Но, на удивление, Батыр не рассердился, а положил свою руку на руку старца, слегка сжал её и, глядя прямо в светлые очи Джаная, сказал, как бы выговаривая ему за излишнее любопытство:
— Это дело великого из великих... Наше — привести ему войско с Кавказа. А теперь я покину тебя, алан, пойду наблюдать переправу через Итиль.
Он махнул рукой. Кибитка остановилась. Батыру сразу подвели вороного коня, накрытого яркой синей япончицей с широкими ремёнными поводьями от уздечки, набитой медными нашлёпками в виде буйволов. Батыр надел сверкающий на солнце шлем с пучком белых перьев, заколол на груди поверх золочёной кольчуги зелёный плащ. Садясь на коня, легко взмахнул своё тело в седло, и Джанай, залюбовавшись им, вспомнил младшего сына, которого неизвестно куда угнали в рабство чёрные кизильбаши. Слёзы выступили на глазах старика, и, когда Батыр развернул коня навстречу двигающимся конным и пешим воинам, старый алан приветливо помахал ему рукой.
Батыр улыбнулся и, отъезжая, легонько стеганул лошадей, впряжённых в кибитку, и они взяли рысью, а вороной — галопом.
Много было конных, потому что Мамай приказал как можно больше брать лошадей с Кавказа. У некоторых всадников виднелись на груди ряды медных и железных пластин. На спине пластины не полагались: воин должен защищать свою грудь, только трусы прикрывают спину, убегая от врага...
Далее шли пешцы в панцирях и простых кольчугах с короткими копьями и круглыми щитами в левой руке. На правом боку у каждого была приторочена кожаная или холщовая сумка, в которой хранились медная миска для еды, ложка, несколько иголок с клубком ниток, кожаные лоскутья, кремень, трут и по две зажигательные гранаты. Всю эту экипировку велел взять Батыр. Перед походом он разбил войско на десятки по типу монголо-татарского, назначил десятников, сотников, тысячников и двух темников. Таким образом двигалось сейчас по хаджитарханским степям почти два тумена алан, черкесов, кабардинцев, грузин и армян.

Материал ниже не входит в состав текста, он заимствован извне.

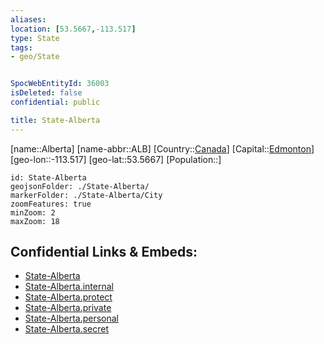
 ```yaml
---
aliases: 
location: [53.5667,-113.517]
type: State
tags:
- geo/State


SpocWebEntityId: 36003
isDeleted: false
confidential: public

title: State-Alberta
---
```

[name::Alberta]
[name-abbr::ALB]
[Country::[Canada](geo/Continent/North-America/Canada.md)]
[Capital::[Edmonton](geo/Continent/North-America/Canada/City/Edmonton.md)]
[geo-lon::-113.517]
[geo-lat::53.5667]
[Population::]



```leaflet
id: State-Alberta
geojsonFolder: ./State-Alberta/
markerFolder: ./State-Alberta/City
zoomFeatures: true 
minZoom: 2 
maxZoom: 18
```


## Confidential Links & Embeds: 
- [State-Alberta](../../../../../../_public/geo/Continent/North-America/Canada/State/State-Alberta.md) 
- [State-Alberta.internal](../../../../../../_internal/geo/Continent/North-America/Canada/State/State-Alberta.internal.md) 
- [State-Alberta.protect](../../../../../../_protect/geo/Continent/North-America/Canada/State/State-Alberta.protect.md) 
- [State-Alberta.private](../../../../../../_private/geo/Continent/North-America/Canada/State/State-Alberta.private.md) 
- [State-Alberta.personal](../../../../../../_personal/geo/Continent/North-America/Canada/State/State-Alberta.personal.md) 
- [State-Alberta.secret](../../../../../../_secret/geo/Continent/North-America/Canada/State/State-Alberta.secret.md) 
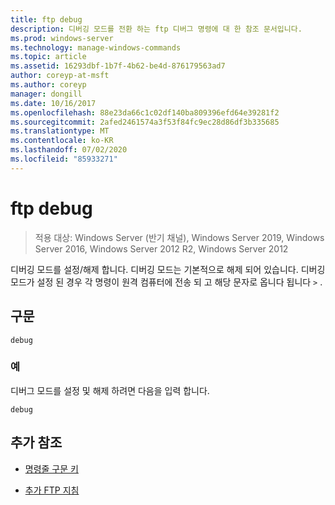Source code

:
 ```yaml
---
title: ftp debug
description: 디버깅 모드를 전환 하는 ftp 디버그 명령에 대 한 참조 문서입니다.
ms.prod: windows-server
ms.technology: manage-windows-commands
ms.topic: article
ms.assetid: 16293dbf-1b7f-4b62-be4d-876179563ad7
author: coreyp-at-msft
ms.author: coreyp
manager: dongill
ms.date: 10/16/2017
ms.openlocfilehash: 88e23da66c1c02df140ba809396efd64e39281f2
ms.sourcegitcommit: 2afed2461574a3f53f84fc9ec28d86df3b335685
ms.translationtype: MT
ms.contentlocale: ko-KR
ms.lasthandoff: 07/02/2020
ms.locfileid: "85933271"
---
```

# <a name="ftp-debug"></a>ftp debug

> 적용 대상: Windows Server (반기 채널), Windows Server 2019, Windows Server 2016, Windows Server 2012 R2, Windows Server 2012

디버깅 모드를 설정/해제 합니다. 디버깅 모드는 기본적으로 해제 되어 있습니다. 디버깅 모드가 설정 된 경우 각 명령이 원격 컴퓨터에 전송 되 고 해당 문자로 옵니다 됩니다 `>` .

## <a name="syntax"></a>구문

```
debug
```

### <a name="examples"></a>예

디버그 모드를 설정 및 해제 하려면 다음을 입력 합니다.

```
debug
```

## <a name="additional-references"></a>추가 참조

- [명령줄 구문 키](command-line-syntax-key.md)

- [추가 FTP 지침](https://docs.microsoft.com/previous-versions/orphan-topics/ws.10/cc756013(v=ws.10))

На военном совете битакчи Батыр объявил о соблюдении железной дисциплины и о суровом наказании тех, кто нарушит её. Закон был таков, каким установил его Потрясатель Вселенной, его внук Батый и Мамай...
На берегу Итиля Батыр повелел войску остановиться и снова собрал военный совет. На этот раз он был краток:
— Не исполнивший приказ да увидит смерть, а замедливший переправу будет смещён на самую низкую должность, и его место займёт более расторопный.
Воины уже надували кожаные мешки — бурдюки, крепили себе на шею и спину доспехи и одежду, надевали вместо уздечки оброть с длинным ремнём — чембуром, держась за который руками и лёжа на животе на бурдюке, они будут переплывать реку.
А чтобы вода не попала коням в уши, повязывали им через шею и лоб кожаные наушники.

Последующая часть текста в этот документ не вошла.